Anders als mancher Sohn eines großen Mannes hat Marie Hesse, geborene Gundert, nicht darunter gelitten, keinen eigenen Namen zu haben, sondern immer der nur "Sohn von ..." zu sein, sondern darunter, sich immer an Männer anpassen anpassen zu müssen. Keinen eigenen Namen zu haben, war für Frauen im 19. Jahrhundert der Normalfall. Bei ihr aber kommt hinzu: Nicht den von ihr Geliebten heiraten (damals war sie freilich erst 15 Jahre alt), sondern für die Missionsarbeit des begabten Vaters (Hermann Gundertarbeiten. Sich an ihren ersten Mann anpassen und ihn pflegen, nach seinem Tode und der Heirat mit dem neuen Mann sich wieder an den Vater anpassen und ungesunde Wohnverhältnisse ihrem Mann (Johannes Hesse), ihren Kindern und sich selbst zumuten. 
Kein Wunder, dass sie Verständnis für ihren Sohn hatte ("Zwar erinnere ich mich aus meiner Kindheitszeit ähnlicher Gefühle." S.172), kein Wunder auch, dass sie, die Ergebung in ihr Frauen-Schicksal gelernt hatte, ihm kein Vorbild sein konnte.

Unvermeidlich, dass ich Ihren Texten rechtes Interesse erst entgegenbringen konnte, als Hermann ("Memmer", "Memmerle") in den Blick kommt. Was sie erlitten hat, darüber hat er sich empört. Aus seiner Selbstdarstellung gewinnt man Verständnis dafür, was sie durchgemacht hat. Freilich auch erst aus ihrer Darstellung, was sie mit ihm, seinen Ausbrüchen und seinen Selbstmordgedanken durchgemacht hat.

Das Lebensbild von Marie Hesse lässt sich leichter verstehen, wenn man vergleichend auf die Lebensgeschichte ihrer Mutter Julie Dubois und die ihrer Töchter  Adele und Marulla heranzieht.
"Die Heiratspraxis der Basler Mission sah vor, dass Missionare ledig in ihre Einsatzgebiete geschickt wurden und erst später eine Ehefrau nachgeschickt bekamen. Oft kannten sich die Zukünftigen gar nicht, denn die Basler Mission fädelte die Heirat ein. Die Frauen, Missionsbräute genannt, fuhren dann per Eisenbahn, Schiff und Ochsenkarren allein und mit gespannten Erwartungen in eine unbekannte Zukunft, in eine andere Kultur, kurz in eine fremde Welt. Die Motive waren, neben der religiösen Überzeugung und dem Gefühl "Auserwählte" zu sein, auch Abenteuerlust und Flucht vor der Enge der Heimatstadt."

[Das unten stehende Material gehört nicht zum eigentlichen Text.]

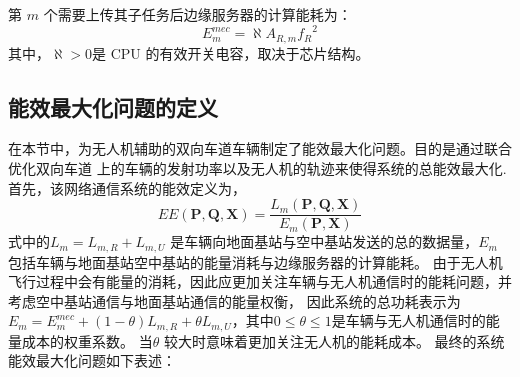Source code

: 第 $m$ 个需要上传其子任务后边缘服务器的计算能耗为：
\begin{equation} \label{E4-55}
E_{m}^{mec}=\aleph A_{R,m}{f_R}^2%
\end{equation}
其中，$\aleph > 0 $是 CPU 的有效开关电容，取决于芯片结构。
\subsection{能效最大化问题的定义}\label{section4-2-3}
在本节中，为无人机辅助的双向车道车辆制定了能效最大化问题。目的是通过联合优化双向车道
上的车辆的发射功率以及无人机的轨迹来使得系统的总能效最大化.
首先，该网络通信系统的能效定义为，
\begin{equation} \label{E4-12}
EE(\mathbf{P}, \mathbf{Q}, \mathbf{X})=
{\frac{{{L}_{m}}\left( \mathbf{P}, \mathbf{Q}, \mathbf{X} \right)}
{{{E}_{m}}\left( \mathbf{P}, \mathbf{X} \right)}}
\end{equation}
式中的${{L}_{m}={L}_{m,R}+{L}_{m,U}}$ 是车辆向地面基站与空中基站发送的总的数据量，${E}_{m}$ 包括车辆与地面基站空中基站的能量消耗与边缘服务器的计算能耗。
由于无人机飞行过程中会有能量的消耗，因此应更加关注车辆与无人机通信时的能耗问题，并考虑空中基站通信与地面基站通信的能量权衡，
因此系统的总功耗表示为${{E}_{m}=E_{m}^{mec}+(1-\theta){L}_{m,R}+\theta{L}_{m,U}}$，其中$0\le \theta \le 1$是车辆与无人机通信时的能量成本的权重系数。
当$\theta$ 较大时意味着更加关注无人机的能耗成本。
最终的系统能效最大化问题如下表述：
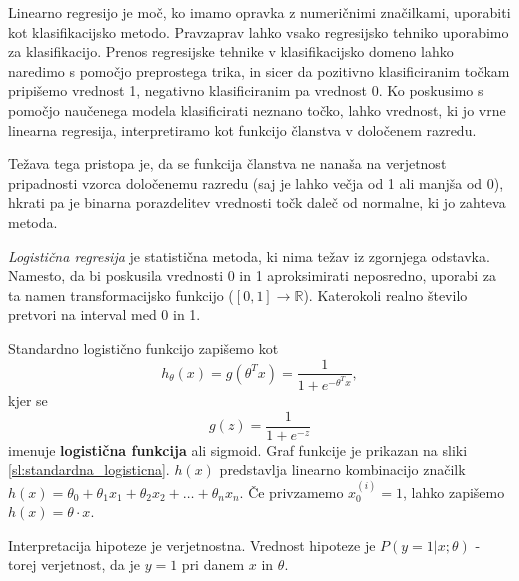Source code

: \documentclass[11pt,a4paper,openany]{book}
\begin{document}
Linearno regresijo je moč, ko imamo opravka z numeričnimi značilkami, uporabiti kot klasifikacijsko metodo. Pravzaprav lahko vsako regresijsko tehniko uporabimo za klasifikacijo. Prenos regresijske tehnike v klasifikacijsko domeno lahko naredimo s pomočjo preprostega trika, in sicer da pozitivno klasificiranim točkam pripišemo vrednost 1, negativno klasificiranim pa vrednost 0. Ko poskusimo s pomočjo naučenega modela klasificirati neznano točko, lahko vrednost, ki jo vrne linearna regresija, interpretiramo kot funkcijo članstva v določenem razredu. \cite{Witten2005}

Težava tega pristopa je, da se funkcija članstva ne nanaša na verjetnost pripadnosti vzorca določenemu razredu (saj je lahko večja od 1 ali manjša od 0), hkrati pa je binarna porazdelitev vrednosti točk daleč od normalne, ki jo zahteva metoda.


\textit{Logistična regresija} je statistična metoda, ki nima težav iz zgornjega odstavka. Namesto, da bi poskusila vrednosti 0 in 1 aproksimirati neposredno, uporabi za ta namen transformacijsko funkcijo ($[0, 1] \rightarrow \mathbb{R}$). Katerokoli realno število pretvori na interval med 0 in 1.

Standardno logistično funkcijo zapišemo kot
\begin{equation}
	\label{en:standardna_log_funkcija}
	h_\theta(x) = g(\theta^Tx) = \frac{1}{1 + e^{-\theta^Tx}},
\end{equation}
kjer se
\begin{equation}
	g(z) = \frac{1}{1 + e^{-z}}
\end{equation}
imenuje \textbf{logistična funkcija} ali {sigmoid}. Graf funkcije je prikazan na sliki \ref{sl:standardna_logisticna}.
$h(x)$ predstavlja linearno kombinacijo značilk $h(x) = \theta_0 + \theta_1x_1 + \theta_2x_2 + \dots + \theta_nx_n$. Če privzamemo $x_0^{(i)} = 1$, lahko zapišemo $h(x) = \theta \cdot x$.

Interpretacija hipoteze je verjetnostna. Vrednost hipoteze je $P(y=1|x;\theta)$ - torej verjetnost, da je $y = 1$ pri danem $x$ in $\theta$.
\end{document}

Julie Dubois "baute zusammen mit ihrem Mann in Indien Missionsstationen auf. Dort leitete sie stets die Mädchenschulen und engagierte sich für verwitwete, unverheiratete und verlassene Inderinnen.
Schon als junges Mädchen träumte Julie Dubois, geboren am 1. Oktober 1809 in Corcelles bei Neuchâtel im Schweizer Jura, von einer Tätigkeit als Lehrerin. Da sie aus Kostengründen keine Lehrerinnenausbildung absolvieren konnte und den Beruf mit ihrem tiefen religiösen Glauben verbinden wollte, suchte sie ihren Traum im Dienste der Mission zu verwirklichen. Ungewöhnlich für eine Frau in dieser Zeit, schloss sie sich 1836 einer Gruppe um den Freimissionar Groves an. Auf der Schiffsreise nach Indien lernte sie den frisch promovierten Theologen Hermann Gundert kennen. Die beiden heirateten 1838, traten in die Basler Mission ein und bauten in den folgenden Jahren gemeinsam Missionsstationen und Schulen auf. Da Hermann Gundert der erste verheiratete Missionar in Indien war, war Julie Gundert die erste Missionsfrau dort. Ihre Wirkungsstätten lagen im Süden Indiens, in der Region Kerala. Julie leitete an verschiedenen Missionsorten, trotz rasch aufeinanderfolgender Geburten, stets die schulische Mädchenausbildung, d.h. sie lehrte junge Inderinnen Lesen und Schreiben, brachte ihnen Grundtechniken der Handarbeiten sowie Hausarbeiten bei.
Julie Gundert gebar in Indien acht Kinder, die nach und nach alle nach Deutschland in die Obhut der Großeltern in Stuttgart oder nach Basel zur Erziehung im Kinderhaus der Mission kamen. Ab 1855 lebten die Gunderts ganz ohne Kinder in Indien.
Im Jahr 1859 erkrankte Hermann Gundert schwer und fuhr zur Erholung nach Europa. An eine Rückkehr nach Indien war aus Gesundheitsgründen nicht mehr zu denken, er nahm die Stelle als Leiter des Calwer Verlagsvereines an. Dieser hatte seinen Sitz im Haus Bischofstraße 4; auch die Wohnung des Verlagsleiters und seiner Familie befand sich dort.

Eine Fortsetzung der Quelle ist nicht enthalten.